▶ WORK INSTRUCTION:
How many lines within the records include the word "time"? Only that number should be given.

▶ RECORDED INFORMATION:

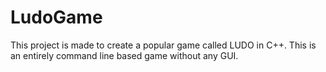 # LudoGame

This project is made to create a popular game called LUDO in C++. This is an entirely command line based game without any GUI.
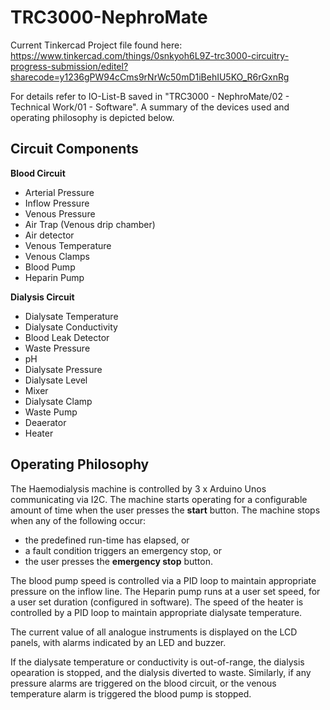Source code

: # TRC3000-NephroMate
Current Tinkercad Project file found here: 
https://www.tinkercad.com/things/0snkyoh6L9Z-trc3000-circuitry-progress-submission/editel?sharecode=y1236gPW94cCms9rNrWc50mD1iBehIU5KO_R6rGxnRg

For details refer to IO-List-B saved in "TRC3000 - NephroMate/02 - Technical Work/01 - Software". A summary of the devices used and operating philosophy is depicted below.

## Circuit Components
**Blood Circuit**
* Arterial Pressure
* Inflow Pressure
* Venous Pressure
* Air Trap (Venous drip chamber)
* Air detector
* Venous Temperature
* Venous Clamps
* Blood Pump
* Heparin Pump

**Dialysis Circuit**
* Dialysate Temperature
* Dialysate Conductivity
* Blood Leak Detector
* Waste Pressure
* pH
* Dialysate Pressure
* Dialysate Level
* Mixer
* Dialysate Clamp
* Waste Pump
* Deaerator
* Heater

## Operating Philosophy
The Haemodialysis machine is controlled by 3 x Arduino Unos communicating via I2C. The machine starts operating for a configurable amount of time when the user presses the **start** button. The machine stops when any of the following occur:
* the predefined run-time has elapsed, or
* a fault condition triggers an emergency stop, or
* the user presses the **emergency stop** button.

The blood pump speed is controlled via a PID loop to maintain appropriate pressure on the inflow line. The Heparin pump runs at a user set speed, for a user set duration (configured in software). The speed of the heater is controlled by a PID loop to maintain appropriate dialysate temperature.

The current value of all analogue instruments is displayed on the LCD panels, with alarms indicated by an LED and buzzer.

If the dialysate temperature or conductivity is out-of-range, the dialysis opearation is stopped, and the dialysis diverted to waste. Similarly, if any pressure alarms are triggered on the blood circuit, or the venous temperature alarm is triggered the blood pump is stopped.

▶ ANSWER TO THIS EXERCISE:
2